As part of incorporating three.js into a d3 viz, I wanted to be able to draw the nice smooth curves that d3 generates. It turns out that three.js has a CubicBezierCurve3 that matches nicely with the output of the d3.svg.diagonal function.

The short video below shows it in action - details are included further below.

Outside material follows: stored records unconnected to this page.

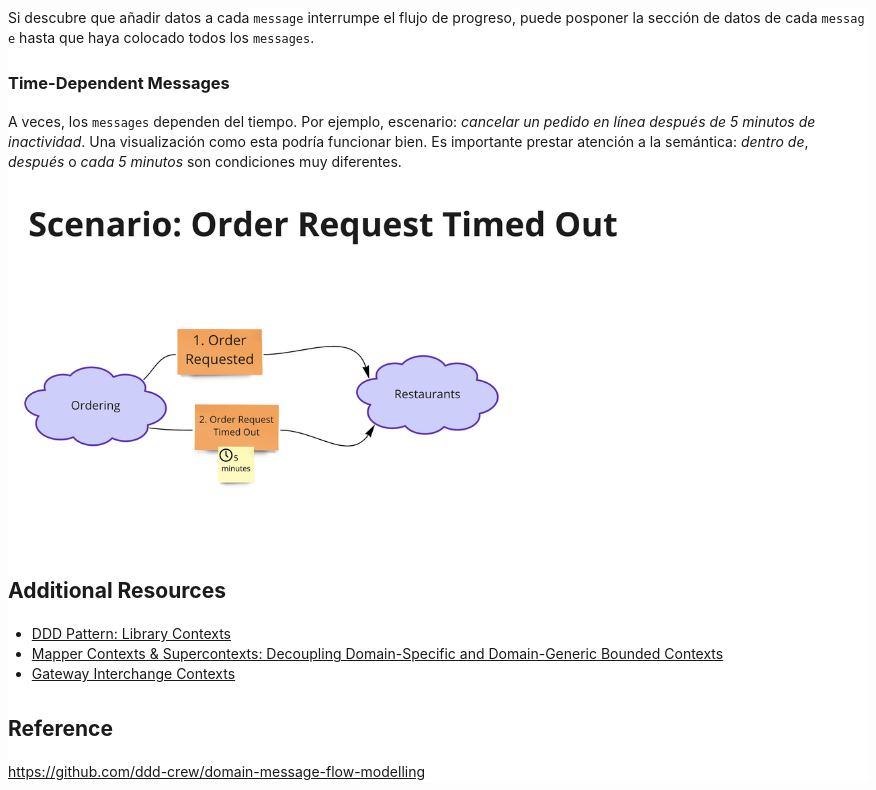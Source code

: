 Si descubre que añadir datos a cada `message` interrumpe el flujo de progreso, puede posponer la sección de datos de cada `message` hasta que haya colocado todos los `messages`.

### Time-Dependent Messages

A veces, los `messages` dependen del tiempo. Por ejemplo, escenario: _cancelar un pedido en línea después de 5 minutos de inactividad_. Una visualización como esta podría funcionar bien. Es importante prestar atención a la semántica: _dentro de_, _después_ o _cada 5 minutos_ son condiciones muy diferentes.

<img src="resources/time-dependent-message.png" alt="Time-dependent Message" width="80%" height="auto">


## Additional Resources

- [DDD Pattern: Library Contexts](https://medium.com/nick-tune-tech-strategy-blog/ddd-pattern-library-contexts-d6ae81f462ef)
- [Mapper Contexts & Supercontexts: Decoupling Domain-Specific and Domain-Generic Bounded Contexts](https://medium.com/nick-tune-tech-strategy-blog/mapper-contexts-supercontexts-decoupling-domain-specific-and-domain-generic-bounded-contexts-5eb6a1e7c5fc)
- [Gateway Interchange Contexts](https://medium.com/nick-tune-tech-strategy-blog/gateway-interchange-contexts-899696e67848)

## Reference

https://github.com/ddd-crew/domain-message-flow-modelling
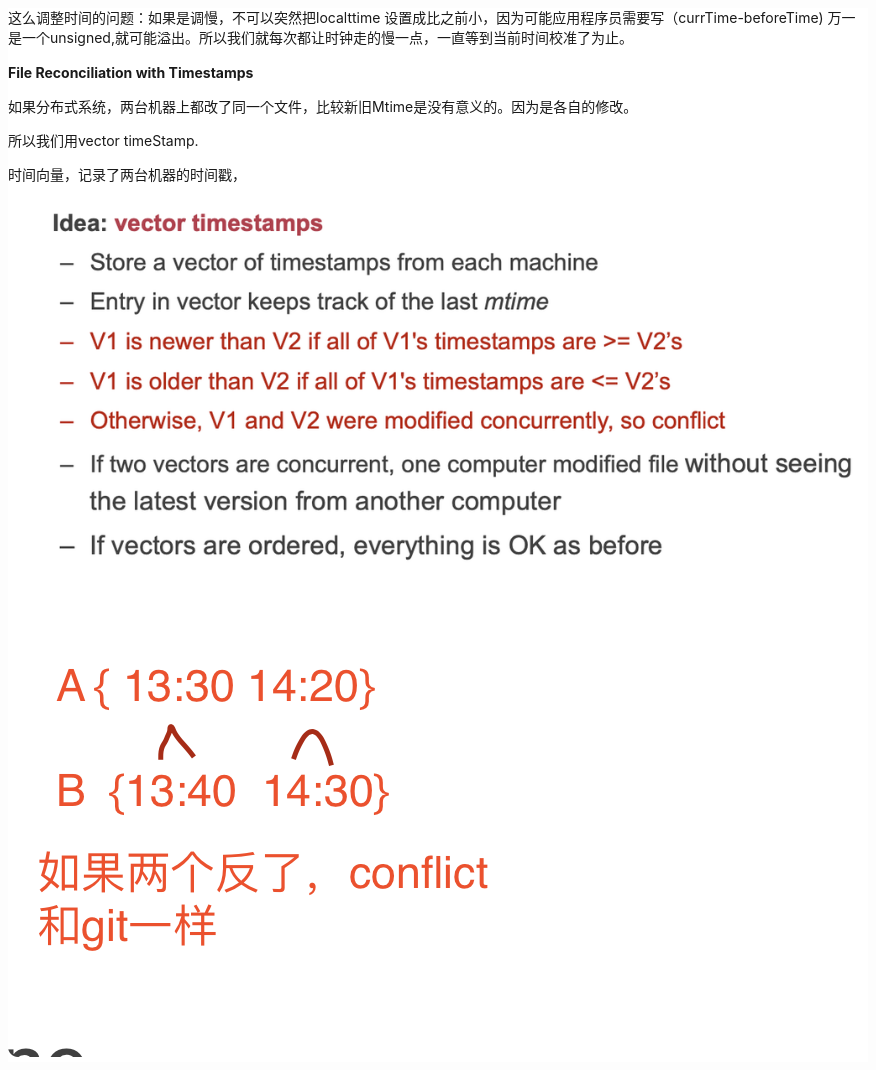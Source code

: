 这么调整时间的问题：如果是调慢，不可以突然把localttime 设置成比之前小，因为可能应用程序员需要写（currTime-beforeTime) 万一是一个unsigned,就可能溢出。所以我们就每次都让时钟走的慢一点，一直等到当前时间校准了为止。

**File Reconciliation with Timestamps**

如果分布式系统，两台机器上都改了同一个文件，比较新旧Mtime是没有意义的。因为是各自的修改。

所以我们用vector timeStamp.

时间向量，记录了两台机器的时间戳，

![Untitled](CSE%20mid%20%E6%8F%90%E7%BA%B2%203a885bd57ee64493b6a47bf326455d62/Untitled%20105.png)

![Untitled](CSE%20mid%20%E6%8F%90%E7%BA%B2%203a885bd57ee64493b6a47bf326455d62/Untitled%20106.png)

Transitioning from 2D/svg in a D3 Viz to 3D in Three.js:

Mapping Bezier Curves

Mapping Bezier Curves

How to Map Bezier Curves from d3.js to Three.js

To map from the d3 2d world to the three.js world, we:

- get the svg "d" attribute of the d3-generated path for the curve
- from the "d" attribute, parse out the four points for the cubic Bezier function - here are two little (non-optimized!) helper functions to do that:
`function getPointsFromBezierD(d) { var firstSplit = d.split('C'); //split off the 'M' var startPoint_all=firstSplit[0].replace('M',''); var P0 = getXY(startPoint_all); var otherPoints = firstSplit[1].split(' '); var P1 = getXY(otherPoints[0]); var P2 = getXY(otherPoints[1]); var P3 = getXY(otherPoints[2]); return {P0:P0, P1:P1, P2:P2, P3:P3}; } function getXY(s) { var pieces = s.split(','); var x = Number(pieces[0]); var y = Number(pieces[1]); return{x:x, y:y}; }`

- use these four points to generate a THREE.CubicBezierCurve in the $z=0$ plane that is added to the scene:

Note that I am flipping the y values here - in general, the scaling could be more involved.`var material = new THREE.LineBasicMaterial( { color: whatever}); var geometry = new THREE.Geometry(); var thePoints = getPointsFromBezierD(d); var curve = new THREE.CubicBezierCurve3( new THREE.Vector3(thePoints.P0.x, height-thePoints.P0.y,0), new THREE.Vector3(thePoints.P1.x, height-thePoints.P1.y,0), new THREE.Vector3(thePoints.P2.x, height-thePoints.P2.y,0), new THREE.Vector3(thePoints.P3.x, height-thePoints.P3.y,0)); geometry.vertices = curve.getPoints(20); var curveObject = new THREE.Line(geometry, material); scene.add(curveObject);`

Of course, you don't have to put the 3D curve in the $z=0$ plane - that's just what I'm doing here initially.